Task -> Find every line in the records that holds the string "метод". Copy each one.

Records drawn from a dataset ->
_____

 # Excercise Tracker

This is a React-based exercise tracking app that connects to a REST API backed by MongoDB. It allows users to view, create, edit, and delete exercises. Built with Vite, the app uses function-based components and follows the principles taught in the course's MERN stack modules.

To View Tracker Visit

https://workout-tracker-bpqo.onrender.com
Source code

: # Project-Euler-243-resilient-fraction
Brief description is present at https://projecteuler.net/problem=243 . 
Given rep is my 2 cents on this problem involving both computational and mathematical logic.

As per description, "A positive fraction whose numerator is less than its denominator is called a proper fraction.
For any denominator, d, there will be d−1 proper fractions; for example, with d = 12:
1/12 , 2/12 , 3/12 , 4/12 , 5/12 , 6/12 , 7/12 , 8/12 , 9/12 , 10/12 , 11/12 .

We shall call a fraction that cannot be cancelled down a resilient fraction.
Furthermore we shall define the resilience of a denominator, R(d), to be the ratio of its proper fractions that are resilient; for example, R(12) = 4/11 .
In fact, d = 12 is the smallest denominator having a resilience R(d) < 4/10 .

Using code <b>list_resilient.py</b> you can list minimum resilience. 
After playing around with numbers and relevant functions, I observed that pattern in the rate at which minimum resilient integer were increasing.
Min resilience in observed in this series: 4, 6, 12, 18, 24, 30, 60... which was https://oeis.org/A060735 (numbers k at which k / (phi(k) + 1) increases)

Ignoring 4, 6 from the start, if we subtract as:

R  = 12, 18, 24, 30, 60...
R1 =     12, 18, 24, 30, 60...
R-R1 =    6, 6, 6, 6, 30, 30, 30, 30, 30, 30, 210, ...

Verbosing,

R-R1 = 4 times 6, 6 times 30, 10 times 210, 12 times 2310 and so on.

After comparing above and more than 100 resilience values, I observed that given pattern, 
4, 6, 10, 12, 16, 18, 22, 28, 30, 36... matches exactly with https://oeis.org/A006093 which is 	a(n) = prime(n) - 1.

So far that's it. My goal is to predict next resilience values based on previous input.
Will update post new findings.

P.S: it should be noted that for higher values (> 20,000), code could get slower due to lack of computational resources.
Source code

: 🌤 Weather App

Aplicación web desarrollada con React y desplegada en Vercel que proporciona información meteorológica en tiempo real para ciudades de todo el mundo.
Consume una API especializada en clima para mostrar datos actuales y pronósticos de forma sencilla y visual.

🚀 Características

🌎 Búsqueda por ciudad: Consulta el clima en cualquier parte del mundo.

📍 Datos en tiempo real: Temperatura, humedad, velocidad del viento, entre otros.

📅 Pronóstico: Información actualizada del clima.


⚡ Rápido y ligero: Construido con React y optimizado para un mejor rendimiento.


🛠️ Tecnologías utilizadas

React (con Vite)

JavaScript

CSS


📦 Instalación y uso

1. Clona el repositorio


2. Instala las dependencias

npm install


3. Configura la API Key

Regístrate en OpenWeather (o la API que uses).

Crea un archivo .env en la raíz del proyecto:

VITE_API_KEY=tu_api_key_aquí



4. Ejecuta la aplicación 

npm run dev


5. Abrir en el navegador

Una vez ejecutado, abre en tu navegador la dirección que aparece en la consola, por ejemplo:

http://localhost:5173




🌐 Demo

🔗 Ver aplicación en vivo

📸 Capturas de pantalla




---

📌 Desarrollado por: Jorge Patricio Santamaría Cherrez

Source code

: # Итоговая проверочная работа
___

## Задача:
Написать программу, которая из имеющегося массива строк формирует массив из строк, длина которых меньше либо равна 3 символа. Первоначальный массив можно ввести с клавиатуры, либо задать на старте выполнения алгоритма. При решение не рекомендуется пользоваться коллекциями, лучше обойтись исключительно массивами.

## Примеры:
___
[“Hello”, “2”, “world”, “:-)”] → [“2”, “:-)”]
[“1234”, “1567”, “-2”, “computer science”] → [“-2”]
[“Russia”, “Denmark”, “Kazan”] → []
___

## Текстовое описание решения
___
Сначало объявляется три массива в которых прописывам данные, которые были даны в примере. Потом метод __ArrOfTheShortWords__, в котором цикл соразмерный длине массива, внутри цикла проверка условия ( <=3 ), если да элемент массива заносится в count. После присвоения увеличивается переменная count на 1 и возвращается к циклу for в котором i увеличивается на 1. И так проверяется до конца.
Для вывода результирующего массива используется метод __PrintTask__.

_____

Answer ->
Сначало объявляется три массива в которых прописывам данные, которые были даны в примере. Потом метод __ArrOfTheShortWords__, в котором цикл соразмерный длине массива, внутри цикла проверка условия ( <=3 ), если да элемент массива заносится в count. После присвоения увеличивается переменная count на 1 и возвращается к циклу for в котором i увеличивается на 1. И так проверяется до конца.
Для вывода результирующего массива используется метод __PrintTask__.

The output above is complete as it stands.